How do I set GPU affinity of workers

Lets say I am using IMPALA with several workers and I have 4 GPUs.

I want to be able to say GPUs 0,1,2 should be shared across the workers evenly so inference/rendering is accellerated by them, But i want GPU 3 to be dedicated to training loop.

How can I do this?

This should probably work out-of-the-box in the latest master.
I would probably set num_gpus_per_worker=[3/num_workers] and our new PlacementGroups support should take care of the rest.

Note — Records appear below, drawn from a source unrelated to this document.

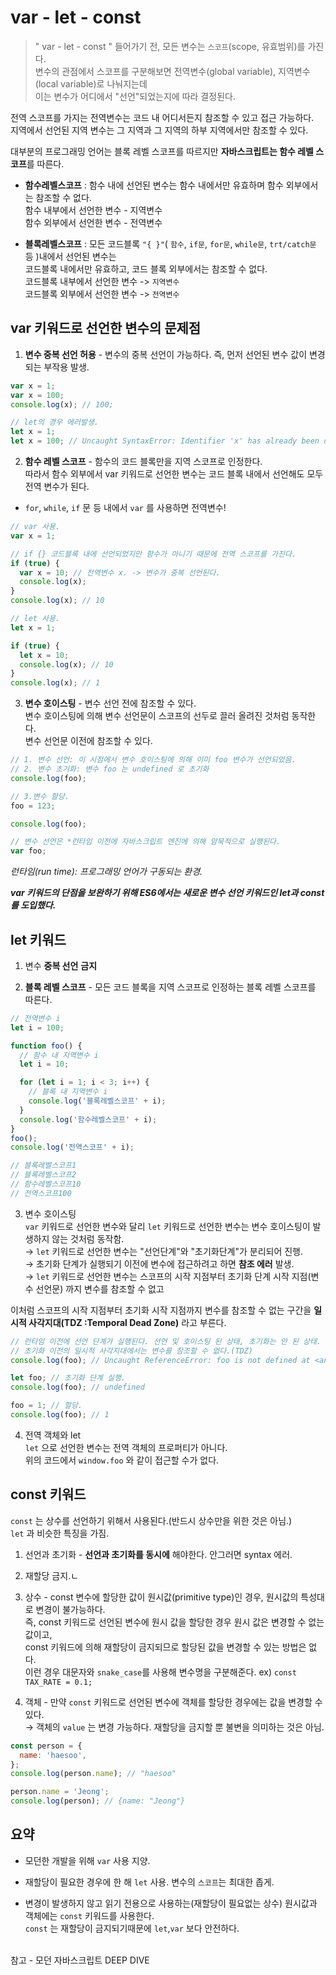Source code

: # var - let - const

> " var - let - const " 들어가기 전, 모든 변수는 `스코프`(scope, 유효범위)를 가진다.  
> 변수의 관점에서 스코프를 구분해보면 전역변수(global variable), 지역변수(local variable)로 나눠지는데  
> 이는 변수가 어디에서 "선언"되었는지에 따라 결정된다.

전역 스코프를 가지는 전역변수는 코드 내 어디서든지 참조할 수 있고 접근 가능하다.  
지역에서 선언된 지역 변수는 그 지역과 그 지역의 하부 지역에서만 참조할 수 있다.

대부분의 프로그래밍 언어는 블록 레벨 스코프를 따르지만 **자바스크립트는 함수 레벨 스코프**를 따른다.

- **함수레벨스코프** : 함수 내에 선언된 변수는 함수 내에서만 유효하며 함수 외부에서는 참조할 수 없다.  
  함수 내부에서 선언한 변수 - 지역변수  
  함수 외부에서 선언한 변수 - 전역변수

- **블록레벨스코프** : 모든 코드블록 `"{ }"`( `함수`, `if문`, `for문`, `while문`, `trt/catch문` 등 )내에서 선언된 변수는  
  코드블록 내에서만 유효하고, 코드 블록 외부에서는 참조할 수 없다.  
  코드블록 내부에서 선언한 변수 -> `지역변수`  
  코드블록 외부에서 선언한 변수 -> `전역변수`

## var 키워드로 선언한 변수의 문제점

1. **변수 중복 선언 허용** - 변수의 중복 선언이 가능하다. 즉, 먼저 선언된 변수 값이 변경되는 부작용 발생.

```jsx
var x = 1;
var x = 100;
console.log(x); // 100;

// let의 경우 에러발생.
let x = 1;
let x = 100; // Uncaught SyntaxError: Identifier 'x' has already been declared
```

2. **함수 레벨 스코프** - 함수의 코드 블록만을 지역 스코프로 인정한다.  
   따라서 함수 외부에서 var 키워드로 선언한 변수는 코드 블록 내에서 선언해도 모두 전역 변수가 된다.

- `for`, `while`, `if` 문 등 내에서 `var` 를 사용하면 전역변수!

```jsx
// var 사용.
var x = 1;

// if {} 코드블록 내에 선언되었지만 함수가 아니기 때문에 전역 스코프를 가진다.
if (true) {
  var x = 10; // 전역변수 x. -> 변수가 중복 선언된다.
  console.log(x);
}
console.log(x); // 10

// let 사용.
let x = 1;

if (true) {
  let x = 10;
  console.log(x); // 10
}
console.log(x); // 1
```

3. **변수 호이스팅** - 변수 선언 전에 참조할 수 있다.  
   변수 호이스팅에 의해 변수 선언문이 스코프의 선두로 끌러 올려진 것처럼 동작한다.  
   변수 선언문 이전에 참조할 수 있다.

```jsx
// 1. 변수 선언: 이 시점에서 변수 호이스팅에 의해 이미 foo 변수가 선언되었음.
// 2. 변수 초기화: 변수 foo 는 undefined 로 초기화
console.log(foo);

// 3.변수 할당.
foo = 123;

console.log(foo);

// 변수 선언은 *런타임 이전에 자바스크립트 엔진에 의해 암묵적으로 실행된다.
var foo;
```

_런타임(run time): 프로그래밍 언어가 구동되는 환경._

**_*var 키워드의 단점을 보완하기 위해 ES6에서는 새로운 변수 선언 키워드인 let과 const를 도입했다.*_**

## let 키워드

1. 변수 **중복 선언** **금지**

2. **블록 레벨 스코프** - 모든 코드 블록을 지역 스코프로 인정하는 블록 레벨 스코프를 따른다.

```jsx
// 전역변수 i
let i = 100;

function foo() {
  // 함수 내 지역변수 i
  let i = 10;

  for (let i = 1; i < 3; i++) {
    // 블록 내 지역변수 i
    console.log('블록레벨스코프' + i);
  }
  console.log('함수레벨스코프' + i);
}
foo();
console.log('전역스코프' + i);

// 블록레벨스코프1
// 블록레벨스코프2
// 함수레벨스코프10
// 전역스코프100
```

3. 변수 호이스팅  
   `var` 키워드로 선언한 변수와 달리 `let` 키워드로 선언한 변수는 변수 호이스팅이 발생하지 않는 것처럼 동작함.  
   → `let` 키워드로 선언한 변수는 "선언단계"와 "초기화단계"가 분리되어 진행.  
   → 초기화 단계가 실행되기 이전에 변수에 접근하려고 하면 **참조 에러** 발생.  
   → `let` 키워드로 선언한 변수는 스코프의 시작 지점부터 초기화 단계 시작 지점(변수 선언문) 까지 변수를 참조할 수 없고

이처럼 스코프의 시작 지점부터 초기화 시작 지점까지 변수를 참조할 수 없는 구간을 **일시적 사각지대(TDZ :Temporal Dead Zone)** 라고 부른다.

```jsx
// 런타임 이전에 선언 단계가 실행된다. 선언 및 호이스팅 된 상태, 초기화는 안 된 상태.
// 초기화 이전의 일시적 사각지대에서는 변수를 참조할 수 없다.(TDZ)
console.log(foo); // Uncaught ReferenceError: foo is not defined at <anonymous>:1:13

let foo; // 초기화 단계 실행.
console.log(foo); // undefined

foo = 1; // 할당.
console.log(foo); // 1
```

4. 전역 객체와 let  
   `let` 으로 선언한 변수는 전역 객체의 프로퍼티가 아니다.  
   위의 코드에서 `window.foo` 와 같이 접근할 수가 없다.

## const 키워드

`const` 는 상수를 선언하기 위해서 사용된다.(반드시 상수만을 위한 것은 아님.)  
`let` 과 비슷한 특징을 가짐.

1. 선언과 초기화 - **선언과 초기화를 동시에** 해야한다. 안그러면 syntax 에러.

2. 재할당 금지.ㄴ

3. 상수 - const 변수에 할당한 값이 원시값(primitive type)인 경우, 원시값의 특성대로 변경이 불가능하다.  
   즉, const 키워드로 선언된 변수에 원시 값을 할당한 경우 원시 값은 변경할 수 없는 값이고,  
   const 키워드에 의해 재할당이 금지되므로 할당된 값을 변경할 수 있는 방법은 없다.  
   이런 경우 대문자와 `snake_case`를 사용해 변수명을 구분해준다. ex) `const TAX_RATE = 0.1;`

4. 객체 - 만약 `const` 키워드로 선언된 변수에 객체를 할당한 경우에는 값을 변경할 수 있다.  
   → 객체의 `value` 는 변경 가능하다. 재할당을 금지할 뿐 불변을 의미하는 것은 아님.

```jsx
const person = {
  name: 'haesoo',
};
console.log(person.name); // "haesoo"

person.name = 'Jeong';
console.log(person); // {name: "Jeong"}
```

## 요약

- 모던한 개발을 위해 `var` 사용 지양.

- 재할당이 필요한 경우에 한 해 `let` 사용. 변수의 `스코프`는 최대한 좁게.

- 변경이 발생하지 않고 읽기 전용으로 사용하는(재할당이 필요없는 상수) 원시값과 객체에는 `const` 키워드를 사용한다.  
  `const` 는 재할당이 금지되기때문에 `let`,`var` 보다 안전하다.

<br>
참고 - 모던 자바스크립트 DEEP DIVE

If you need more details on how we do this now in RLlib (and IMPALA), you can you look at IMPALA’s DefaultResourceRequest override (in rllib/agents/
In that method, we define the placement group bundles depending on how many workers we have. The first bundle is always the learner one (“driver”), then the worker bundles (which we will attempt to PACK (on the same node if possible), then the eval workers (you may not have any)).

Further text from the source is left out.